EUGENE ROBINSON uses his twice-weekly column in The Washington Post to pick American society apart and then put it back together again in unexpected, and revelatory, new ways. To do this job of demolition and reassembly, Robinson relies on a large and varied tool kit: energy, curiosity, elegant writing, and the wide-ranging experience of a life that took him from childhood in the segregated South—on what they called the “colored” side of the tracks—to the heights of American journalism.

In a career at The Washington Post spanning from the early 80’s, Robinson has been city hall reporter, city editor, foreign correspondent in Buenos Aires and London, foreign editor, and assistant managing editor in charge of the paper’s award-winning Style section.
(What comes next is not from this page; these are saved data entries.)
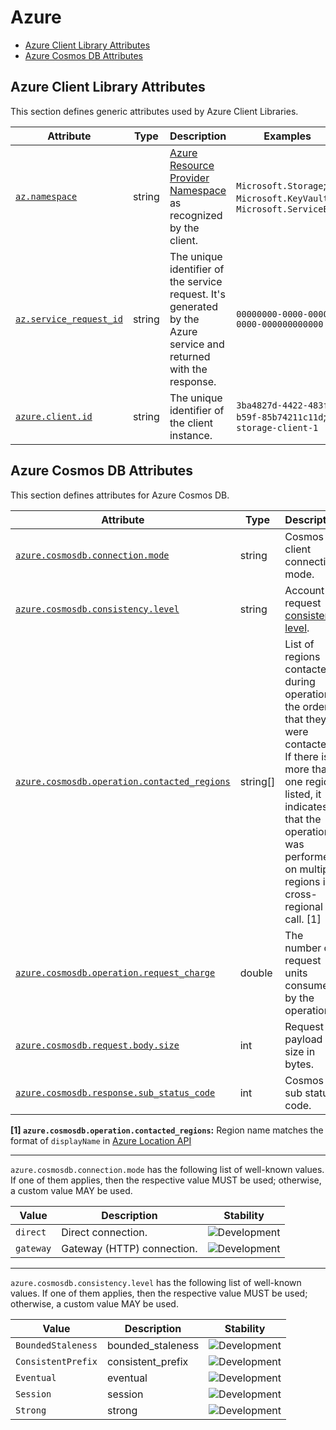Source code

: <!-- NOTE: THIS FILE IS AUTOGENERATED. DO NOT EDIT BY HAND. -->
<!-- see templates/registry/markdown/attribute_namespace.md.j2 -->

# Azure

- [Azure Client Library Attributes](#azure-client-library-attributes)
- [Azure Cosmos DB Attributes](#azure-cosmos-db-attributes)

## Azure Client Library Attributes

This section defines generic attributes used by Azure Client Libraries.

| Attribute | Type | Description | Examples | Stability |
|---|---|---|---|---|
| <a id="az-namespace" href="#az-namespace">`az.namespace`</a> | string | [Azure Resource Provider Namespace](https://learn.microsoft.com/azure/azure-resource-manager/management/azure-services-resource-providers) as recognized by the client. | `Microsoft.Storage`; `Microsoft.KeyVault`; `Microsoft.ServiceBus` | ![Development](https://img.shields.io/badge/-development-blue) |
| <a id="az-service-request-id" href="#az-service-request-id">`az.service_request_id`</a> | string | The unique identifier of the service request. It's generated by the Azure service and returned with the response. | `00000000-0000-0000-0000-000000000000` | ![Development](https://img.shields.io/badge/-development-blue) |
| <a id="azure-client-id" href="#azure-client-id">`azure.client.id`</a> | string | The unique identifier of the client instance. | `3ba4827d-4422-483f-b59f-85b74211c11d`; `storage-client-1` | ![Development](https://img.shields.io/badge/-development-blue) |

## Azure Cosmos DB Attributes

This section defines attributes for Azure Cosmos DB.

| Attribute | Type | Description | Examples | Stability |
|---|---|---|---|---|
| <a id="azure-cosmosdb-connection-mode" href="#azure-cosmosdb-connection-mode">`azure.cosmosdb.connection.mode`</a> | string | Cosmos client connection mode. | `gateway`; `direct` | ![Development](https://img.shields.io/badge/-development-blue) |
| <a id="azure-cosmosdb-consistency-level" href="#azure-cosmosdb-consistency-level">`azure.cosmosdb.consistency.level`</a> | string | Account or request [consistency level](https://learn.microsoft.com/azure/cosmos-db/consistency-levels). | `Eventual`; `ConsistentPrefix`; `BoundedStaleness`; `Strong`; `Session` | ![Development](https://img.shields.io/badge/-development-blue) |
| <a id="azure-cosmosdb-operation-contacted-regions" href="#azure-cosmosdb-operation-contacted-regions">`azure.cosmosdb.operation.contacted_regions`</a> | string[] | List of regions contacted during operation in the order that they were contacted. If there is more than one region listed, it indicates that the operation was performed on multiple regions i.e. cross-regional call. [1] | `["North Central US", "Australia East", "Australia Southeast"]` | ![Development](https://img.shields.io/badge/-development-blue) |
| <a id="azure-cosmosdb-operation-request-charge" href="#azure-cosmosdb-operation-request-charge">`azure.cosmosdb.operation.request_charge`</a> | double | The number of request units consumed by the operation. | `46.18`; `1.0` | ![Development](https://img.shields.io/badge/-development-blue) |
| <a id="azure-cosmosdb-request-body-size" href="#azure-cosmosdb-request-body-size">`azure.cosmosdb.request.body.size`</a> | int | Request payload size in bytes. |  | ![Development](https://img.shields.io/badge/-development-blue) |
| <a id="azure-cosmosdb-response-sub-status-code" href="#azure-cosmosdb-response-sub-status-code">`azure.cosmosdb.response.sub_status_code`</a> | int | Cosmos DB sub status code. | `1000`; `1002` | ![Development](https://img.shields.io/badge/-development-blue) |

**[1] `azure.cosmosdb.operation.contacted_regions`:** Region name matches the format of `displayName` in [Azure Location API](https://learn.microsoft.com/rest/api/subscription/subscriptions/list-locations?view=rest-subscription-2021-10-01&tabs=HTTP#location)

---

`azure.cosmosdb.connection.mode` has the following list of well-known values. If one of them applies, then the respective value MUST be used; otherwise, a custom value MAY be used.

| Value  | Description | Stability |
|---|---|---|
| `direct` | Direct connection. | ![Development](https://img.shields.io/badge/-development-blue) |
| `gateway` | Gateway (HTTP) connection. | ![Development](https://img.shields.io/badge/-development-blue) |

---

`azure.cosmosdb.consistency.level` has the following list of well-known values. If one of them applies, then the respective value MUST be used; otherwise, a custom value MAY be used.

| Value  | Description | Stability |
|---|---|---|
| `BoundedStaleness` | bounded_staleness | ![Development](https://img.shields.io/badge/-development-blue) |
| `ConsistentPrefix` | consistent_prefix | ![Development](https://img.shields.io/badge/-development-blue) |
| `Eventual` | eventual | ![Development](https://img.shields.io/badge/-development-blue) |
| `Session` | session | ![Development](https://img.shields.io/badge/-development-blue) |
| `Strong` | strong | ![Development](https://img.shields.io/badge/-development-blue) |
He has written books about race in Brazil and music in Cuba, covered a heavyweight championship fight, witnessed riots in Philadelphia and a murder trial in the deepest Amazon, sat with presidents and dictators and the Queen of England, thrusted and parried with hair-proud politicians from sea to shining sea, handicapped all three editions of “American Idol,” acquired fluent Spanish and passable Portuguese, and even reached an uneasy truce with the noxious hip-hop lyrics that fester in his teenage son’s innocent-looking iPod.

Eugene Robinson won the 2009 Pulitzer Prize for Commentary. Judges complimented Robinson’s “eloquent columns on the 2008 presidential campaign that focus on the election of the first African-American president, showcasing graceful writing and grasp of the larger historic picture.